Consider brisk walking, bike riding, tennis or golf (without the cart). If you're over 40 and not physically active or have an illness of any kind, consult your doctor first. Then start slowly so you don't overdo, building up to 30 minutes of exercise most days of the week. Remember, even walking the dog or washing the car can be beneficial if it totals recommended activity amounts.
Until menopause, estrogen levels appear to help protect women from heart disease. But by age 60 or so, women's risk for heart disease begins to equal that of men.
Go easy on sodium. Keep tabs on your blood pressure. Especially if you're sodium-sensitive, limit yourself to 3,000 milligrams or less of sodium a day.
At restaurants, choose foods that are broiled, steamed or roasted, rather than fried. Ask for sauces and dressings on the side. Avoid rich desserts, or share them with someone else.
Cook with lean meat, skinless poultry and fish. Use low-fat cooking methods. Eat more fruits, vegetables and whole-grain foods.

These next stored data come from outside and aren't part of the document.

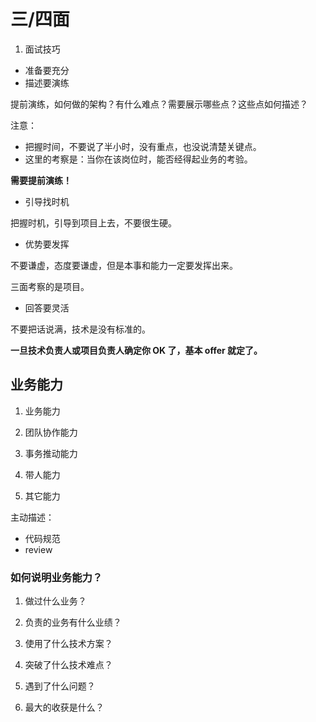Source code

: # 三/四面

1. 面试技巧

- 准备要充分
- 描述要演练

提前演练，如何做的架构？有什么难点？需要展示哪些点？这些点如何描述？

注意：

- 把握时间，不要说了半小时，没有重点，也没说清楚关键点。
- 这里的考察是：当你在该岗位时，能否经得起业务的考验。

**需要提前演练！**

- 引导找时机

把握时机，引导到项目上去，不要很生硬。

- 优势要发挥

不要谦虚，态度要谦虚，但是本事和能力一定要发挥出来。

三面考察的是项目。

- 回答要灵活

不要把话说满，技术是没有标准的。

**一旦技术负责人或项目负责人确定你 OK 了，基本 offer 就定了。**

## 业务能力

1. 业务能力

2. 团队协作能力

3. 事务推动能力

4. 带人能力

5. 其它能力

主动描述：

- 代码规范
- review

### 如何说明业务能力？

1. 做过什么业务？

2. 负责的业务有什么业绩？

3. 使用了什么技术方案？

4. 突破了什么技术难点？

5. 遇到了什么问题？

6. 最大的收获是什么？
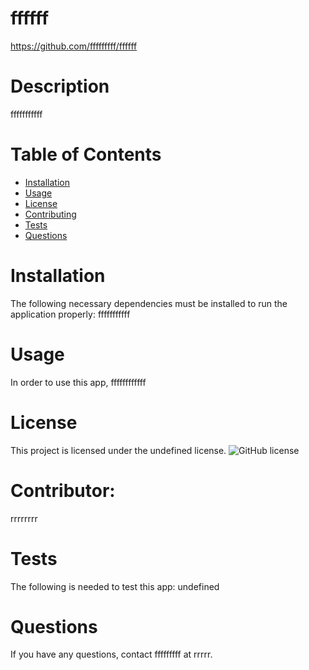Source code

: 
  # ffffff
  https://github.com/fffffffff/ffffff
  # Description
  fffffffffff
  # Table of Contents 
  * [Installation](#installation)
  * [Usage](#usage)
  * [License](#license)
  * [Contributing](#contributor)
  * [Tests](#tests)
  * [Questions](#questions)
  # Installation
  The following necessary dependencies must be installed to run the application properly: fffffffffff
  # Usage
  In order to use this app, ffffffffffff
  # License
  This project is licensed under the undefined license. 
  ![GitHub license](https://img.shields.io/badge/license-MIT-blue.svg)
  # Contributor: 
  rrrrrrrr
  # Tests
  The following is needed to test this app: undefined
  # Questions
  If you have any questions, contact fffffffff at rrrrr.
  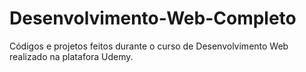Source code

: # Desenvolvimento-Web-Completo
 Códigos e projetos feitos durante o curso de Desenvolvimento Web realizado na platafora Udemy.
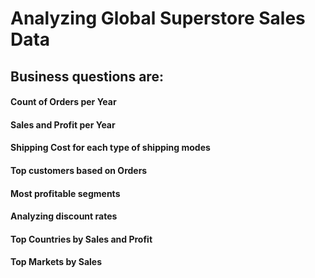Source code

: # Analyzing Global Superstore Sales Data

## Business questions are:
  #### Count of Orders per Year
  #### Sales and Profit per Year
  #### Shipping Cost for each type of shipping modes
  #### Top customers based on Orders
  #### Most profitable segments
  #### Analyzing discount rates
  #### Top Countries by Sales and Profit
  #### Top Markets by Sales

Battle the midriff bulge. The pounds that settle around the waist put you at greater risk for heart disease than body fat that sinks to hips and thighs.
SENIORS
Staying in step
Your nutrient needs don't change with age. You likely just need fewer calories, so make each one count. By now, you may be a household of one or two, so you may need to adapt for small-scale cooking. Keep low-fat, nutritious frozen meals handy; also, look for single-serving foods.
Try gardening, mall walking, "senior aerobics" or anything that suits you. Consult your doctor first, start slowly and work up to a pace that's right for you.
Keep up with check-ups. Have your blood pressure checked regularly. Keep your sodium intake at no more than 3,000 milligrams daily, or less if recommended by your doctor.